Ma al di là dei dati, sono stati i vescovi italiani a ribadire l’importanza dell’insegnamento della religione cattolica: «Se con il primo Concordato – osserva monsignor Nunzio Galantino, segretario generale della Cei – lo scopo dell’insegnamento religioso era la formazione cristiana degli alunni, oggi l’Insegnamento della religione cattolica mira alla formazione umana degli studenti, una formazione che non può dirsi completa senza essersi interrogata sulla dimensione religiosa della persona».

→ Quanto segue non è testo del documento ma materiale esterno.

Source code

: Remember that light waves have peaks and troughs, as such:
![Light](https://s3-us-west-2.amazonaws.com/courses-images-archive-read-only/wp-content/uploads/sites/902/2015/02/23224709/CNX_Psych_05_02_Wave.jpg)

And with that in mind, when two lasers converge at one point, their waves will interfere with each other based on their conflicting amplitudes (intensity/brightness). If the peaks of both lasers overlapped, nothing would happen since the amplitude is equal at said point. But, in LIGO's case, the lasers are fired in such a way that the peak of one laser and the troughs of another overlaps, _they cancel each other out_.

Galantino ha ricordato che con l’accordo firmato nel 1984 cambiava l’identità dell’insegnamento, che andava a collocarsi nel quadro delle finalità della scuola, mettendosi cioè al servizio di tutta la scuola e dei suoi alunni: «Il Concordato del 1984 – precisa il presule – dice espressamente che la cultura religiosa è un valore e dunque non può essere trascurata dalla scuola, che ha il fine precipuo di trasmettere e alimentare la cultura in tutte le sue dimensioni. D’altra parte, in quell’accordo venne trovata una motivazione solida per attribuire alla religione cattolica il compito di rappresentare la cultura religiosa nella scuola. Solida perché affidata all’oggettività della storia e della cultura italiane, ribadendo che i principi del cattolicesimo fanno parte del patrimonio storico del popolo italiano, ovvero non è possibile comprendere la cultura e la società italiane senza riconoscere nella Chiesa un soggetto che ha segnato in maniera decisiva l’identità collettiva dell’intero Paese. Una motivazione che non può essere messa da parte con superficialità e sotto i colpi di un ideologismo tanto cieco quanto arrogante».
In aggiunta, a detta del segretario generale della Cei, l’Insegnamento della religione cattolica, in questi ultimi trent’anni, ha retto bene alla prova della facoltatività con la soddisfazione di chi, al di qua e al di là della cattedra, si registra a proposito dell’insegnamento della religione cattolica: «In un contesto come quello italiano – riflette monsignor Galantino -, in cui si raccolgono gravi segnali di malessere, di disagio e di demotivazione tra insegnanti e studenti, questi dati sono sicuramente consolanti e non possono essere taciuti, dandone merito in buona parte agli insegnanti di religione, che in questi trent’anni si sono formati seriamente nelle Facoltà teologiche e negli Istituti superiori di scienze religiose».
Anche i percorsi di studio sono stati rinnovati: «Si tratta – conferma il segretario generale Cei Galantino – di percorsi di studio che hanno rinnovato il loro ordinamento richiedendo anche una specifica revisione dell’Intesa nel 2012 e le cui disposizioni andranno a regime proprio fra qualche mese, il 1° settembre 2017. E a volte sarebbe il caso che gli insegnanti di religione ricordino ai colleghi di avere tutti, come minimo, la stessa laurea».
Infine, l’alto prelato ha ribadito come gli insegnanti siano ormai quasi tutti laici: «Persone – ricorda – impegnate a tempo pieno nella scuola, docenti sulla cui competente collaborazione sempre di più la scuola italiana si è appoggiata e che le recenti disposizioni sulla scuola hanno dimenticato – chiosa il segretario generale della Cei, confidando in opportuni rimedi».